Note - In the packet flow description above, the term “virtual machine” actually means the “virtual network adapter” on the virtual machine. The common case is that a virtual machine only has a single virtual network adapter. In this case, the words virtual machine and virtual network adapter can conceptually mean the same thing. Because a virtual machine can have multiple virtual network adapters, and these virtual network adapters can have different VirtualSubnetIDs (VSIDs) or RoutingDomainIDs (RDIDs), HNV specifically focuses on the packets sent and received between virtual network adapters.
Each virtual subnet defines a Layer 3 IP subnet and a Layer 2 (L2) broadcast domain boundary similar to a VLAN. When a virtual machine broadcasts a packet, this broadcast is limited to the virtual machines that are attached to switch ports with the same VSID. Each VSID can be associated with a multicast address in the PA. All broadcast traffic for a VSID is sent on this multicast address.
Note - HNV does NOT depend on broadcast or multicast. For broadcast or multicast packets in a VM network, a PA multicast IP address is used if configured. However, the many datacenter operators do not enable multicast in their environments. As a result, when a PA multicast address is not available an intelligent PA unicast replication is used. This means that packets are unicasted only to PA addresses that are
configured for the particular virtual subnet the packet is on. In addition, only one unicast packet per host is sent no matter how many relevant virtual machines are on the host.
In addition to being a broadcast domain, the VSID provides isolation. A virtual network adapter in HNV is connected to a Hyper-V switch port that has a VSID ACL. If a packet arrives on this Hyper-V switch port with a different VSID the packet is dropped. Packets will only be delivered on a Hyper-V switch port if the VSID of the packet matches the VSID of the switch port. This is the reason, in the above example, that packets flowing from VSID 5001 to 5003 must have the VSID in the packet modified before delivery to the destination virtual machine.

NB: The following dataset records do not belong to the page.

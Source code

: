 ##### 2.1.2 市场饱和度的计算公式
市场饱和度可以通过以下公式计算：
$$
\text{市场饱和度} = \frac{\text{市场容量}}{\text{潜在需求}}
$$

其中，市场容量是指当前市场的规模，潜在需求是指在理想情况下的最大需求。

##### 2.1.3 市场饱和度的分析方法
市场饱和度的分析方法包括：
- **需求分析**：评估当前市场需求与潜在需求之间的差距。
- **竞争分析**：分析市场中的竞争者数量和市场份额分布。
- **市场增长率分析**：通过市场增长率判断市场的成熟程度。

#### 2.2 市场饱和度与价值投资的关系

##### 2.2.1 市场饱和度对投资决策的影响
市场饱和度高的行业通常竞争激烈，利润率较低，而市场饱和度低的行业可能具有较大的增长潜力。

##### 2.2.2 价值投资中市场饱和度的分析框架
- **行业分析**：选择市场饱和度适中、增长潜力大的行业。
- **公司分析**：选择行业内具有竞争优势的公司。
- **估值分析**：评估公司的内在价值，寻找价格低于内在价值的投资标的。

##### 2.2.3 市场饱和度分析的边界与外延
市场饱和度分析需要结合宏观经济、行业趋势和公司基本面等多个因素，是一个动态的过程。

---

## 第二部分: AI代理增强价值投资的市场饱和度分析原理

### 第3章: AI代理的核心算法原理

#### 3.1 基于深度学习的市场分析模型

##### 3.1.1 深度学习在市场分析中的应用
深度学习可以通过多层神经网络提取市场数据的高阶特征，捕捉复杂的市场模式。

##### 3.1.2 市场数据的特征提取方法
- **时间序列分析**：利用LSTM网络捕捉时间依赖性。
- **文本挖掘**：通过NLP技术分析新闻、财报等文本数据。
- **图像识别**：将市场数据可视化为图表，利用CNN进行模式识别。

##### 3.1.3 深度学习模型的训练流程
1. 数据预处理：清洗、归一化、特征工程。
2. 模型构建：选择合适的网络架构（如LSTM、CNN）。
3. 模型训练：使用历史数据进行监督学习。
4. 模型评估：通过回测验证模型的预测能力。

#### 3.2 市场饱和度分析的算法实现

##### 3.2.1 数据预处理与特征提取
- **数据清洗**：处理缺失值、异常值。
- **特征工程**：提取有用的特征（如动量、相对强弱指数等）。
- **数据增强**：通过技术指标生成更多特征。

If the Hyper-V switch port does not have a VSID ACL, the virtual network adapter that is attached to that switch port is not part of a HNV virtual subnet. Packets sent from a virtual network adapter that does not have a VSID ACL will pass unmodified through the Hyper-V switch.
When a virtual machine sends a packet, the VSID of the Hyper-V switch port is associated with this packet. On the receiving side, HNV delivers to the Hyper-V switch the VSID in the OOB along with the decapsulated packet. On the receiving end, HNV performs a policy lookup and adds the VSID to the OOB data before the packet is passed to the Hyper-V switch.
Note - Hyper-V Switch Extensions can operate in both the Provider Address (PA) space and the Customer Address (CA) space. This means the VSID is available to the switch extensions. This allows the switch extension to become multitenant aware. For example, a firewall switch extension can differentiate CA IP address 10.1.1.5 with OOB containing VSID 5001 from the same CA IP address with VSID 6001.